Gardner, members of Congress send letter to Trump administration urging stronger China sanctions
U.S. Sen. Cory Gardner was among the 28 senators and 20 representatives from both parties to send a letter to the Trump administration on Thursday asking for expanded sanctions against the Chinese government for human rights violations against its Uyghur and Turkic Muslim populations.
“The continued inaction on Global Magnitsky Act sanctions in light of the voluminous evidence showing Chen, in particular, to be a key architect of the current system of internment camps is simply inexcusable,” the members wrote to the secretaries of state, commerce and the treasury. “The Treasury Department should move to approve and implement these sanctions immediately.”

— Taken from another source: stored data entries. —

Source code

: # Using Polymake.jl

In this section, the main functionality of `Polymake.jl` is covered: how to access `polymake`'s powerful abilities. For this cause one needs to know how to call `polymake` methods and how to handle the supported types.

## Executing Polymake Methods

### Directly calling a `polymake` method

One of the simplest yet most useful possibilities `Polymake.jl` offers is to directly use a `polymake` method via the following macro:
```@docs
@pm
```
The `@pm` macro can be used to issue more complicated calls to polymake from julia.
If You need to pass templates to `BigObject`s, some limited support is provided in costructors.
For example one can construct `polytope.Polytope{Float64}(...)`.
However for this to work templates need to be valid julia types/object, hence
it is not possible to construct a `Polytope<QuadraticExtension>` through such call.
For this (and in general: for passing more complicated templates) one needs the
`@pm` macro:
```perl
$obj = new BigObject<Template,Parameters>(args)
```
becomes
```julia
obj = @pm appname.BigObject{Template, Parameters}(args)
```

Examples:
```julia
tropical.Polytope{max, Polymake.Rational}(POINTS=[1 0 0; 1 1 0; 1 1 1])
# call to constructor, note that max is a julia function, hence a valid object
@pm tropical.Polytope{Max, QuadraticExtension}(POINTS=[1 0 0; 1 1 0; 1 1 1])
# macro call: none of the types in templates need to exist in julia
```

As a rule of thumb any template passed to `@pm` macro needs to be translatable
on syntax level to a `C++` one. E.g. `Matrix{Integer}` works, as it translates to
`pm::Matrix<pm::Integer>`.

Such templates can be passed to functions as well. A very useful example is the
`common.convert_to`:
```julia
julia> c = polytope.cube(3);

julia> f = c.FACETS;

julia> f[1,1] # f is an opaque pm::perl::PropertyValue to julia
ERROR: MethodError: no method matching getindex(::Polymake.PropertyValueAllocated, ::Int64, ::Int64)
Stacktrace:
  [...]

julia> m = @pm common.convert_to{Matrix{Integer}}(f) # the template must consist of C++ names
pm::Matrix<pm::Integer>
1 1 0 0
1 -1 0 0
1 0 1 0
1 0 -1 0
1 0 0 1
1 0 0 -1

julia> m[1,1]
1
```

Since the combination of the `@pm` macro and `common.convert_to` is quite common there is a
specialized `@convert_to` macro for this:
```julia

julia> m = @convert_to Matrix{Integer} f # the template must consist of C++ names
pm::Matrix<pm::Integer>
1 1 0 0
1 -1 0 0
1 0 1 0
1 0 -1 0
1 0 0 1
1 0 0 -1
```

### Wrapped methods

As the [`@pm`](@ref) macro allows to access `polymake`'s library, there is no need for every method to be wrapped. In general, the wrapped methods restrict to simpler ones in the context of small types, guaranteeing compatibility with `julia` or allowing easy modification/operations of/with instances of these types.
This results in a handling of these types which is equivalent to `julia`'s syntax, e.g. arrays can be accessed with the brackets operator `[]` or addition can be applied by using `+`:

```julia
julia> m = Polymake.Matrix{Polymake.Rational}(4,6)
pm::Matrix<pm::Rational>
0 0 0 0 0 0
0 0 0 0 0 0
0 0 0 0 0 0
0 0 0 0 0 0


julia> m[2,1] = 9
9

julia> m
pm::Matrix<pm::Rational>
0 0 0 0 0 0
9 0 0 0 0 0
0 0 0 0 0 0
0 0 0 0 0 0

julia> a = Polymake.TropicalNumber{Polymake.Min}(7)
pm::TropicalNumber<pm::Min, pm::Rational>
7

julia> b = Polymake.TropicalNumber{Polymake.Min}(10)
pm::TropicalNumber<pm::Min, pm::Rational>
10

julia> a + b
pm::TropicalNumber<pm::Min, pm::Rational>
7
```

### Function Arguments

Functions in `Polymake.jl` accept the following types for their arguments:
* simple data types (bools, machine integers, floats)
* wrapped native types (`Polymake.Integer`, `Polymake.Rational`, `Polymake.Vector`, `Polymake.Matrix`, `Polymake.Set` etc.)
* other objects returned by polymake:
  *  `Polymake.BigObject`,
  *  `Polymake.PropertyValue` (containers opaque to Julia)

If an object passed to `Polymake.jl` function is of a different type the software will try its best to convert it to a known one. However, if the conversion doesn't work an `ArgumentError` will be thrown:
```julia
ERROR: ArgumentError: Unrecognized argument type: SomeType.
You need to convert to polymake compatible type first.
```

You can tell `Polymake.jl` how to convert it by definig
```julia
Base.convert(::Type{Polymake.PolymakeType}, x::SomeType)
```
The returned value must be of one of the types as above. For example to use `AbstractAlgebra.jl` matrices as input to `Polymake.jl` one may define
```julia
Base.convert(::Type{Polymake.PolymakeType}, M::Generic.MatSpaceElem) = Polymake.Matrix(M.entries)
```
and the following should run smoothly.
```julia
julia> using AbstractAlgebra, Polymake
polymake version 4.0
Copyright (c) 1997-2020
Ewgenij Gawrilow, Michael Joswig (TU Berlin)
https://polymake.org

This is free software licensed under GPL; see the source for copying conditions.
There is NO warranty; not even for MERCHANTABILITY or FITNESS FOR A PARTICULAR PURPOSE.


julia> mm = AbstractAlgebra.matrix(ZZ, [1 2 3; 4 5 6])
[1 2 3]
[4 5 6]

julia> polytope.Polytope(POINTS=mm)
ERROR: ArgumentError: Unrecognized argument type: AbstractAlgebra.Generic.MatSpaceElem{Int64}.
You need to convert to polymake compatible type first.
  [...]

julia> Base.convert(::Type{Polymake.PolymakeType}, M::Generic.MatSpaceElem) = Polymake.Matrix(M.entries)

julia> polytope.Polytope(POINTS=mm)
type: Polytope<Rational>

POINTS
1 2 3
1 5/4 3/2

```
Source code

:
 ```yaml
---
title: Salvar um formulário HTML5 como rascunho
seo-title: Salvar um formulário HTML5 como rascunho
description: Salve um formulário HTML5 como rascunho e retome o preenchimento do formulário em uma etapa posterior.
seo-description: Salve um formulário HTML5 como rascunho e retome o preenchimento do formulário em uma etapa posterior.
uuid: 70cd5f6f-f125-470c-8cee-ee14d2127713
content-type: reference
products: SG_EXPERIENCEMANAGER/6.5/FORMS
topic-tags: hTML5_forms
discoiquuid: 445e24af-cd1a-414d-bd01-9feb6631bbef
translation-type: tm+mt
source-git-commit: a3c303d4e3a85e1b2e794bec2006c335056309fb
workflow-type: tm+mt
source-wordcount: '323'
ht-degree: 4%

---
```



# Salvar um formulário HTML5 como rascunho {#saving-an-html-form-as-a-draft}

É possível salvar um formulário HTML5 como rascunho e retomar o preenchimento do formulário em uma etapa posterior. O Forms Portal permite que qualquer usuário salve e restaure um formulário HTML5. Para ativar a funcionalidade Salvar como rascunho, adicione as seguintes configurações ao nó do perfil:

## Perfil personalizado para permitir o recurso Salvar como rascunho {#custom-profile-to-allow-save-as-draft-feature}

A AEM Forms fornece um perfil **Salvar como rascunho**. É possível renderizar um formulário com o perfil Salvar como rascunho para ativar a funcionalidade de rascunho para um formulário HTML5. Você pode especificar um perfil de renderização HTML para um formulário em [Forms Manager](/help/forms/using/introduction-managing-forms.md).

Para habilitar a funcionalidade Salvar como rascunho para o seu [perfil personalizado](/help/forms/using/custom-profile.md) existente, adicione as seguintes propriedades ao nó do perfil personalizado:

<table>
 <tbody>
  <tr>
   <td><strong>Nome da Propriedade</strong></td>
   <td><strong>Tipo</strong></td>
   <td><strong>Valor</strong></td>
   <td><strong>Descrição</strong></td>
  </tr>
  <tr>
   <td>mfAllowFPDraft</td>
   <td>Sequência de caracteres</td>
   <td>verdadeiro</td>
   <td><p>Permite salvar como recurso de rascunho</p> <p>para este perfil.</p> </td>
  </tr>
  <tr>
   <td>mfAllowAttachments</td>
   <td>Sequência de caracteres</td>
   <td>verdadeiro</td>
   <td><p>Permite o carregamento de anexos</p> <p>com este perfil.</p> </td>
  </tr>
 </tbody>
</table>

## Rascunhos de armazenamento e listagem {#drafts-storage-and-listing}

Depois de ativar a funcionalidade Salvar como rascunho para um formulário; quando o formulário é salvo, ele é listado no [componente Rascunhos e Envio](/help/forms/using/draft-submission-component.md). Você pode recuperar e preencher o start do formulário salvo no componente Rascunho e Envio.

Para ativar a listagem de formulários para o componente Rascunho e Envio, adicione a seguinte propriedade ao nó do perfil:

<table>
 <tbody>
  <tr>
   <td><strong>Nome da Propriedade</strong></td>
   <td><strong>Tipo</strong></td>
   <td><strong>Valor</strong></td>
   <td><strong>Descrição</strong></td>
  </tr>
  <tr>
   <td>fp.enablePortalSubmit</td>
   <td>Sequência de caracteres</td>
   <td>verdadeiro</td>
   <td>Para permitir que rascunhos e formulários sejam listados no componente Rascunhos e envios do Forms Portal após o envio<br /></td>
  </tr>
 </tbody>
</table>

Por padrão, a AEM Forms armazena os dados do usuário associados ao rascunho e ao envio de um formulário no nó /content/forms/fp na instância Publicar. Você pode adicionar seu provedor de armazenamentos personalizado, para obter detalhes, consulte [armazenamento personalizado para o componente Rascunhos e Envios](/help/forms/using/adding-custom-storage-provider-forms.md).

The Global Magnitsky Act authorizes the president to block visas and impose property sanctions on persons responsible for human rights abuses or corruption. Chen refers to Chen Quanguo, Community Communist Party secretary for the northwest autonomous region home to Uyghurs and other ethnic minorities.
The letter mentioned reporting from The New York Times that exposed the communist party referring to ethnic groups as spreading the “virus” of radical Islam. “The system of forced labor that accompanies mass internment,” they wrote, “has effectively turned the region into a massive labor camp that cruelly exploits ethnic minority labor as part of a program of political indoctrination.”
Senators and representatives asked for stronger disclosure requirements to U.S. investors about companies that do business in the autonomous region, where the forced labor is occurring, and to expand the list of imports that U.S. Customs and Border Protection can block.
They further demanded a “strong response” from the administration in freeing family members of U.S. citizens who are detained in China for speaking out against the human rights abuses.